Crise du logement : que proposent les candidats à la mairie de Toronto?

En Ontario, les immeubles qui ont été occupés pour la première fois après le 15 novembre 2018 sont exemptés du contrôle des loyers.
Photo : CBC/Patrick Morrell
Alors que la crise du logement est l’un des enjeux majeurs de la campagne électorale à Toronto, des groupes communautaires réclament des actions concrètes et rapides de la part du conseil municipal ainsi que des candidats à la mairie pour éviter que la situation ne s'aggrave.
Le réseau Shelter & Housing Justice Network et la Fédération des associations des locataires de la région métropolitaine de Toronto (FMTA) comptent sur le leadership du prochain maire de la Ville Reine pour mobiliser tous les paliers de gouvernement afin de résoudre le problème.
[John Tory] n'a presque rien fait pour répondre à la crise du logement
, déclare le directeur général de la Fédération des associations des locataires de la région métropolitaine de Toronto, Geordie Dent.

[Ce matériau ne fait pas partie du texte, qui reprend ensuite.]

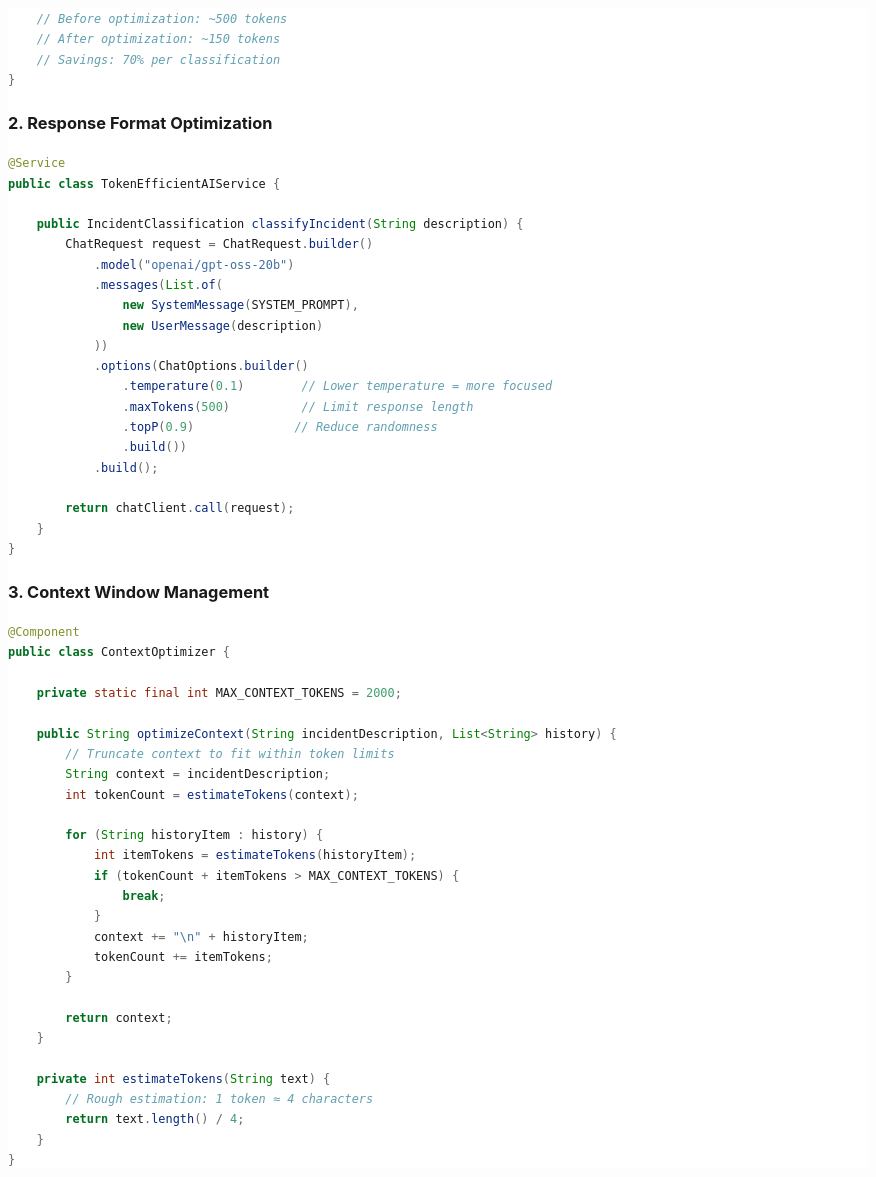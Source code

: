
 ```java
    // Before optimization: ~500 tokens
    // After optimization: ~150 tokens
    // Savings: 70% per classification
}
```

### 2. Response Format Optimization
```java
@Service
public class TokenEfficientAIService {
    
    public IncidentClassification classifyIncident(String description) {
        ChatRequest request = ChatRequest.builder()
            .model("openai/gpt-oss-20b")
            .messages(List.of(
                new SystemMessage(SYSTEM_PROMPT),
                new UserMessage(description)
            ))
            .options(ChatOptions.builder()
                .temperature(0.1)        // Lower temperature = more focused
                .maxTokens(500)          // Limit response length
                .topP(0.9)              // Reduce randomness
                .build())
            .build();
            
        return chatClient.call(request);
    }
}
```

### 3. Context Window Management
```java
@Component
public class ContextOptimizer {
    
    private static final int MAX_CONTEXT_TOKENS = 2000;
    
    public String optimizeContext(String incidentDescription, List<String> history) {
        // Truncate context to fit within token limits
        String context = incidentDescription;
        int tokenCount = estimateTokens(context);
        
        for (String historyItem : history) {
            int itemTokens = estimateTokens(historyItem);
            if (tokenCount + itemTokens > MAX_CONTEXT_TOKENS) {
                break;
            }
            context += "\n" + historyItem;
            tokenCount += itemTokens;
        }
        
        return context;
    }
    
    private int estimateTokens(String text) {
        // Rough estimation: 1 token ≈ 4 characters
        return text.length() / 4;
    }
}
```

La Fédération des associations des locataires de la région métropolitaine de Toronto dénonce le manque d'actions immédiates des trois ordres de gouvernement pour freiner la crise.
Photo : Radio-Canada
La question du logement abordable, par exemple, est souvent une responsabilité partagée par le municipal, le provincial et le fédéral, explique-t-il.
Sans un effort commun, les chances sont minces de pouvoir renverser la tendance, selon ces groupes qui militent pour le droit au logement.

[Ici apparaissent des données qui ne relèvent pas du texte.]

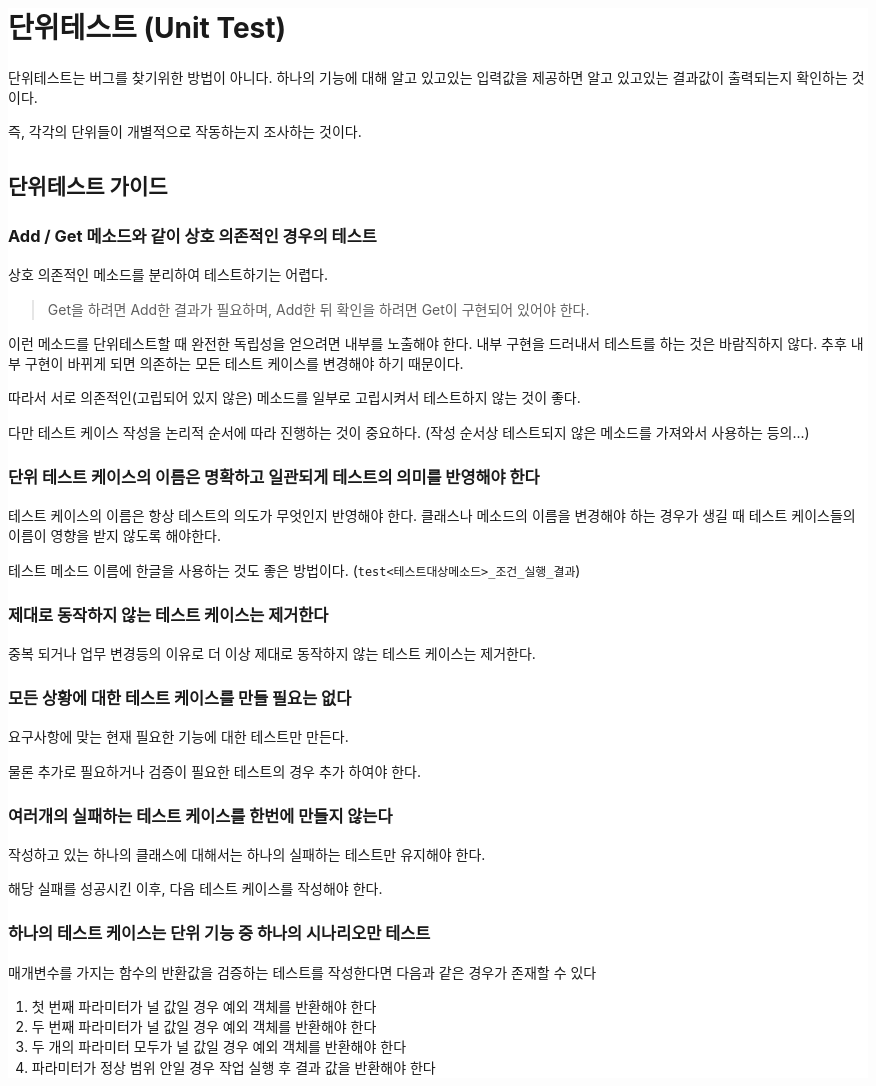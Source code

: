 # 단위테스트 (Unit Test)

단위테스트는 버그를 찾기위한 방법이 아니다.
하나의 기능에 대해 알고 있고있는 입력값을 제공하면 알고 있고있는 결과값이 출력되는지 확인하는 것이다.

즉, 각각의 단위들이 개별적으로 작동하는지 조사하는 것이다.

## 단위테스트 가이드

### Add / Get 메소드와 같이 상호 의존적인 경우의 테스트

상호 의존적인 메소드를 분리하여 테스트하기는 어렵다.

> Get을 하려면 Add한 결과가 필요하며, Add한 뒤 확인을 하려면 Get이 구현되어 있어야 한다.

이런 메소드를 단위테스트할 때 완전한 독립성을 얻으려면 내부를 노출해야 한다.
내부 구현을 드러내서 테스트를 하는 것은 바람직하지 않다.
추후 내부 구현이 바뀌게 되면 의존하는 모든 테스트 케이스를 변경해야 하기 때문이다.

따라서 서로 의존적인(고립되어 있지 않은) 메소드를 일부로 고립시켜서 테스트하지 않는 것이 좋다.

다만 테스트 케이스 작성을 논리적 순서에 따라 진행하는 것이 중요하다.
(작성 순서상 테스트되지 않은 메소드를 가져와서 사용하는 등의...)

### 단위 테스트 케이스의 이름은 명확하고 일관되게 테스트의 의미를 반영해야 한다

테스트 케이스의 이름은 항상 테스트의 의도가 무엇인지 반영해야 한다.
클래스나 메소드의 이름을 변경해야 하는 경우가 생길 때 테스트 케이스들의 이름이 영향을 받지 않도록 해야한다.

테스트 메소드 이름에 한글을 사용하는 것도 좋은 방법이다. (`test<테스트대상메소드>_조건_실행_결과`)

### 제대로 동작하지 않는 테스트 케이스는 제거한다

중복 되거나 업무 변경등의 이유로 더 이상 제대로 동작하지 않는 테스트 케이스는 제거한다.

### 모든 상황에 대한 테스트 케이스를 만들 필요는 없다

요구사항에 맞는 현재 필요한 기능에 대한 테스트만 만든다.

물론 추가로 필요하거나 검증이 필요한 테스트의 경우 추가 하여야 한다.

### 여러개의 실패하는 테스트 케이스를 한번에 만들지 않는다

작성하고 있는 하나의 클래스에 대해서는 하나의 실패하는 테스트만 유지해야 한다.

해당 실패를 성공시킨 이후, 다음 테스트 케이스를 작성해야 한다.

### 하나의 테스트 케이스는 단위 기능 중 하나의 시나리오만 테스트

매개변수를 가지는 함수의 반환값을 검증하는 테스트를 작성한다면 다음과 같은 경우가 존재할 수 있다

1. 첫 번째 파라미터가 널 값일 경우 예외 객체를 반환해야 한다
2. 두 번째 파라미터가 널 값일 경우 예외 객체를 반환해야 한다
3. 두 개의 파라미터 모두가 널 값일 경우 예외 객체를 반환해야 한다
4. 파라미터가 정상 범위 안일 경우 작업 실행 후 결과 값을 반환해야 한다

Ils demandent que l'état d'urgence à Toronto soit déclaré pour mettre la pression sur Queen's Park et Ottawa afin que 10 000 logements sociaux, dont des logements à loyer indexé sur le revenu ou subventionnés, soient immédiatement construits par les gouvernements fédéral et provincial.
Ces groupes communautaires demandent également que le gouvernement ontarien impose un gel du prix des loyers, ainsi qu'un contrôle des loyers pour tous les logements locatifs et pour les logements vacants afin d'éviter les abus des propriétaires immobiliers.

À Toronto, le loyer d'un logement d'une chambre était de 2506 $ en moyenne au mois de mars.
Photo : Radio-Canada / Ed Middleton/CBC News
En Ontario, les immeubles qui ont été occupés pour la première fois après le 15 novembre 2018 sont exemptés du contrôle des loyers.
À Toronto, il faut attendre 14 ans en moyenne pour avoir accès à un appartement subventionné d'une chambre, selon les données de la Ville de 2022.
Malheureusement, [la crise du logement actuelle] est une guerre
, estime Geordie Dent.
Plusieurs locataires ont besoin d'appartement, mais il n'y a pas beaucoup d'espaces ni de logements libres. C'est très difficile et c'est très cher à Toronto
, constate-t-il.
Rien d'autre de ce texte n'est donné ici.